> _Problem requirements_
Please repeat the records exactly, keeping the pictures out.

**** Provided material ****

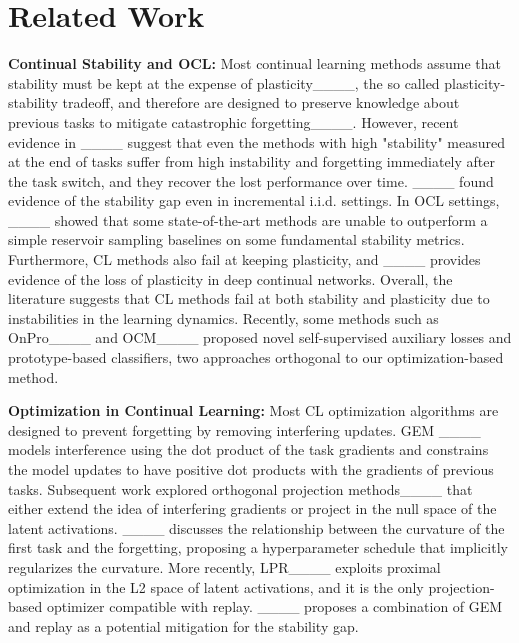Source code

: \section{Related Work}
\textbf{Continual Stability and OCL:} Most continual learning methods assume that stability must be kept at the expense of plasticity____, the so called plasticity-stability tradeoff, and therefore are designed to preserve knowledge about previous tasks to mitigate catastrophic forgetting____. However, recent evidence in ____ suggest that even the methods with high "stability" measured at the end of tasks suffer from high instability and forgetting immediately after the task switch, and they recover the lost performance over time. ____ found evidence of the stability gap even in incremental i.i.d. settings. In OCL settings, ____ showed that some state-of-the-art methods are unable to outperform a simple reservoir sampling baselines on some fundamental stability metrics. 
Furthermore, CL methods also fail at keeping plasticity, and ____ provides evidence of the loss of plasticity in deep continual networks. Overall, the literature suggests that CL methods fail at both stability and plasticity due to instabilities in the learning dynamics. Recently, some methods such as OnPro____ and OCM____ proposed novel self-supervised auxiliary losses and prototype-based classifiers, two approaches orthogonal to our optimization-based method.

\textbf{Optimization in Continual Learning:} Most CL optimization algorithms are designed to prevent forgetting by removing interfering updates. GEM ____ models interference using the dot product of the task gradients and constrains the model updates to have positive dot products with the gradients of previous tasks. Subsequent work explored orthogonal projection methods____ that either extend the idea of interfering gradients or project in the null space of the latent activations. ____ discusses the relationship between the curvature of the first task and the forgetting, proposing a hyperparameter schedule that implicitly regularizes the curvature. More recently, LPR____ exploits proximal optimization in the L2 space of latent activations, and it is the only projection-based optimizer compatible with replay. ____ proposes a combination of GEM and replay as a potential mitigation for the stability gap.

****

> _Written reply_
Source code

: \section{Related Work}
\textbf{Continual Stability and OCL:} Most continual learning methods assume that stability must be kept at the expense of plasticity____, the so called plasticity-stability tradeoff, and therefore are designed to preserve knowledge about previous tasks to mitigate catastrophic forgetting____. However, recent evidence in ____ suggest that even the methods with high "stability" measured at the end of tasks suffer from high instability and forgetting immediately after the task switch, and they recover the lost performance over time. ____ found evidence of the stability gap even in incremental i.i.d. settings. In OCL settings, ____ showed that some state-of-the-art methods are unable to outperform a simple reservoir sampling baselines on some fundamental stability metrics. 
Furthermore, CL methods also fail at keeping plasticity, and ____ provides evidence of the loss of plasticity in deep continual networks. Overall, the literature suggests that CL methods fail at both stability and plasticity due to instabilities in the learning dynamics. Recently, some methods such as OnPro____ and OCM____ proposed novel self-supervised auxiliary losses and prototype-based classifiers, two approaches orthogonal to our optimization-based method.

\textbf{Optimization in Continual Learning:} Most CL optimization algorithms are designed to prevent forgetting by removing interfering updates. GEM ____ models interference using the dot product of the task gradients and constrains the model updates to have positive dot products with the gradients of previous tasks. Subsequent work explored orthogonal projection methods____ that either extend the idea of interfering gradients or project in the null space of the latent activations. ____ discusses the relationship between the curvature of the first task and the forgetting, proposing a hyperparameter schedule that implicitly regularizes the curvature. More recently, LPR____ exploits proximal optimization in the L2 space of latent activations, and it is the only projection-based optimizer compatible with replay. ____ proposes a combination of GEM and replay as a potential mitigation for the stability gap.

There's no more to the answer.